* [Problem requirements]
Without the images, reproduce every entry exactly.

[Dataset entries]
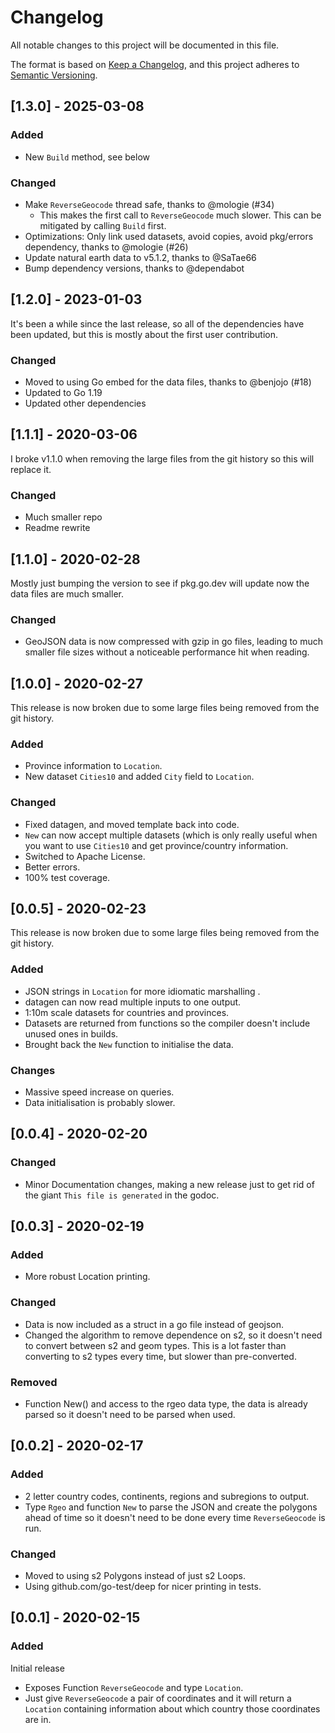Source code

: # Changelog

All notable changes to this project will be documented in this file.

The format is based on [Keep a Changelog](https://keepachangelog.com/en/1.0.0/),
and this project adheres to [Semantic Versioning](https://semver.org/spec/v2.0.0.html).

## [1.3.0] - 2025-03-08

### Added
 - New `Build` method, see below

### Changed
 - Make `ReverseGeocode` thread safe, thanks to @mologie (#34)
	- This makes the first call to `ReverseGeocode` much slower. This can be
	mitigated by calling `Build` first.
 -  Optimizations: Only link used datasets, avoid copies, avoid pkg/errors
 dependency, thanks to @mologie (#26)
 - Update natural earth data to v5.1.2, thanks to @SaTae66
 - Bump dependency versions, thanks to @dependabot

## [1.2.0] - 2023-01-03

It's been a while since the last release, so all of the dependencies have been
updated, but this is mostly about the first user contribution.

### Changed
 - Moved to using Go embed for the data files, thanks to @benjojo (#18)
 - Updated to Go 1.19
 - Updated other dependencies

## [1.1.1] - 2020-03-06

I broke v1.1.0 when removing the large files from the git history so this will
replace it.

### Changed
 - Much smaller repo
 - Readme rewrite

## [1.1.0] - 2020-02-28

Mostly just bumping the version to see if pkg.go.dev will update now the
data files are much smaller.

### Changed
 - GeoJSON data is now compressed with gzip in go files, leading to much smaller
   file sizes without a noticeable performance hit when reading.

## [1.0.0] - 2020-02-27

This release is now broken due to some large files being removed from the git
history.

### Added
 - Province information to `Location`.
 - New dataset `Cities10` and added `City` field to `Location`.

### Changed
 - Fixed datagen, and moved template back into code.
 - `New` can now accept multiple datasets (which is only really useful when you
   want to use `Cities10` and get province/country information.
 - Switched to Apache License.
 - Better errors.
 - 100% test coverage.

## [0.0.5] - 2020-02-23

This release is now broken due to some large files being removed from the git
history.

### Added
 - JSON strings in `Location` for more idiomatic marshalling .
 - datagen can now read multiple inputs to one output.
 - 1:10m scale datasets for countries and provinces.
 - Datasets are returned from functions so the compiler doesn't include unused
   ones in builds.
 - Brought back the `New` function to initialise the data.

### Changes
 - Massive speed increase on queries.
 - Data initialisation is probably slower.

## [0.0.4] - 2020-02-20

### Changed
 - Minor Documentation changes, making a new release just to get rid of the
   giant `This file is generated` in the godoc.

## [0.0.3] - 2020-02-19

### Added
 - More robust Location printing.

### Changed
 - Data is now included as a struct in a go file instead of geojson.
 - Changed the algorithm to remove dependence on s2, so it doesn't need to
   convert between s2 and geom types. This is a lot faster than converting to s2
   types every time, but slower than pre-converted.

### Removed
 - Function New() and access to the rgeo data type, the data is already parsed
   so it doesn't need to be parsed when used.

## [0.0.2] - 2020-02-17

### Added

 - 2 letter country codes, continents, regions and subregions to output.
 - Type `Rgeo` and function `New` to parse the JSON and create the polygons
   ahead of time so it doesn't need to be done every time `ReverseGeocode` is
   run.

### Changed

 - Moved to using s2 Polygons instead of just s2 Loops.
 - Using github.com/go-test/deep for nicer printing in tests.

## [0.0.1] - 2020-02-15

### Added

Initial release
 - Exposes Function `ReverseGeocode` and type `Location`.
 - Just give `ReverseGeocode` a pair of coordinates and it will return a
   `Location` containing information about which country those coordinates are
   in.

* [Solution below]
Source code

: # Changelog

All notable changes to this project will be documented in this file.

The format is based on [Keep a Changelog](https://keepachangelog.com/en/1.0.0/),
and this project adheres to [Semantic Versioning](https://semver.org/spec/v2.0.0.html).

## [1.3.0] - 2025-03-08

### Added
 - New `Build` method, see below

### Changed
 - Make `ReverseGeocode` thread safe, thanks to @mologie (#34)
	- This makes the first call to `ReverseGeocode` much slower. This can be
	mitigated by calling `Build` first.
 -  Optimizations: Only link used datasets, avoid copies, avoid pkg/errors
 dependency, thanks to @mologie (#26)
 - Update natural earth data to v5.1.2, thanks to @SaTae66
 - Bump dependency versions, thanks to @dependabot

## [1.2.0] - 2023-01-03

It's been a while since the last release, so all of the dependencies have been
updated, but this is mostly about the first user contribution.

### Changed
 - Moved to using Go embed for the data files, thanks to @benjojo (#18)
 - Updated to Go 1.19
 - Updated other dependencies

## [1.1.1] - 2020-03-06

I broke v1.1.0 when removing the large files from the git history so this will
replace it.

### Changed
 - Much smaller repo
 - Readme rewrite

## [1.1.0] - 2020-02-28

Mostly just bumping the version to see if pkg.go.dev will update now the
data files are much smaller.

### Changed
 - GeoJSON data is now compressed with gzip in go files, leading to much smaller
   file sizes without a noticeable performance hit when reading.

## [1.0.0] - 2020-02-27

This release is now broken due to some large files being removed from the git
history.

### Added
 - Province information to `Location`.
 - New dataset `Cities10` and added `City` field to `Location`.

### Changed
 - Fixed datagen, and moved template back into code.
 - `New` can now accept multiple datasets (which is only really useful when you
   want to use `Cities10` and get province/country information.
 - Switched to Apache License.
 - Better errors.
 - 100% test coverage.

## [0.0.5] - 2020-02-23

This release is now broken due to some large files being removed from the git
history.

### Added
 - JSON strings in `Location` for more idiomatic marshalling .
 - datagen can now read multiple inputs to one output.
 - 1:10m scale datasets for countries and provinces.
 - Datasets are returned from functions so the compiler doesn't include unused
   ones in builds.
 - Brought back the `New` function to initialise the data.

### Changes
 - Massive speed increase on queries.
 - Data initialisation is probably slower.

## [0.0.4] - 2020-02-20

### Changed
 - Minor Documentation changes, making a new release just to get rid of the
   giant `This file is generated` in the godoc.

## [0.0.3] - 2020-02-19

### Added
 - More robust Location printing.

### Changed
 - Data is now included as a struct in a go file instead of geojson.
 - Changed the algorithm to remove dependence on s2, so it doesn't need to
   convert between s2 and geom types. This is a lot faster than converting to s2
   types every time, but slower than pre-converted.

### Removed
 - Function New() and access to the rgeo data type, the data is already parsed
   so it doesn't need to be parsed when used.

## [0.0.2] - 2020-02-17

### Added

 - 2 letter country codes, continents, regions and subregions to output.
 - Type `Rgeo` and function `New` to parse the JSON and create the polygons
   ahead of time so it doesn't need to be done every time `ReverseGeocode` is
   run.

### Changed

 - Moved to using s2 Polygons instead of just s2 Loops.
 - Using github.com/go-test/deep for nicer printing in tests.

## [0.0.1] - 2020-02-15

### Added

Initial release
 - Exposes Function `ReverseGeocode` and type `Location`.
 - Just give `ReverseGeocode` a pair of coordinates and it will return a
   `Location` containing information about which country those coordinates are
   in.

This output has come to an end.